::: SUPPLIED MATERIAL

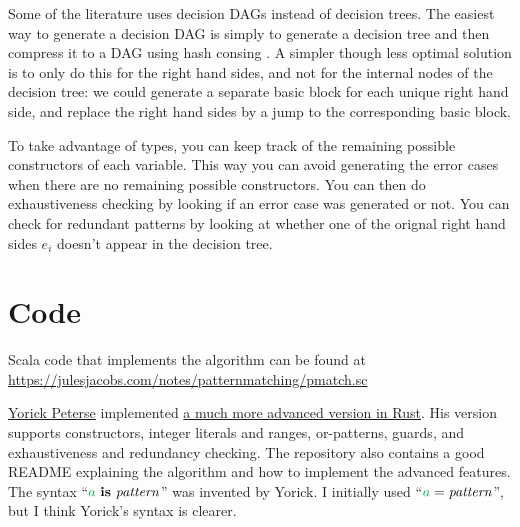 \documentclass[a4paper, 11pt]{article}
\theoremstyle{definition}
\begin{document}
Some of the literature uses decision DAGs instead of decision trees. The easiest way to generate a decision DAG is simply to generate a decision tree and then compress it to a DAG using hash consing \cite{maranget_compiling_2008}. A simpler though less optimal solution is to only do this for the right hand sides, and not for the internal nodes of the decision tree: we could generate a separate basic block for each unique right hand side, and replace the right hand sides by a jump to the corresponding basic block.

To take advantage of types, you can keep track of the remaining possible constructors of each variable. This way you can avoid generating the error cases when there are no remaining possible constructors. You can then do exhaustiveness checking by looking if an error case was generated or not. You can check for redundant patterns by looking at whether one of the orignal right hand sides $e_i$ doesn't appear in the decision tree.

\section{Code}

Scala code that implements the algorithm can be found at \\ \url{https://julesjacobs.com/notes/patternmatching/pmatch.sc}

\medskip

\noindent
\href{https://yorickpeterse.com/}{Yorick Peterse} implemented \href{https://gitlab.com/yorickpeterse/pattern-matching-in-rust/-/tree/main/jacobs2021}{a much more advanced version in Rust}.
His version supports constructors, integer literals and ranges, or-patterns, guards, and exhaustiveness and redundancy checking.
The repository also contains a good README explaining the algorithm and how to implement the advanced features.
The syntax ``$\ba \is \patt$'' was invented by Yorick. I initially used ``$\ba = \patt$'', but I think Yorick's syntax is clearer.

\nocite{*}


\end{document}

::::::

WHAT IS EXPECTED
Your answer must be the number of lines above that contain the word "version", stated alone.

COMPLETED TASK
2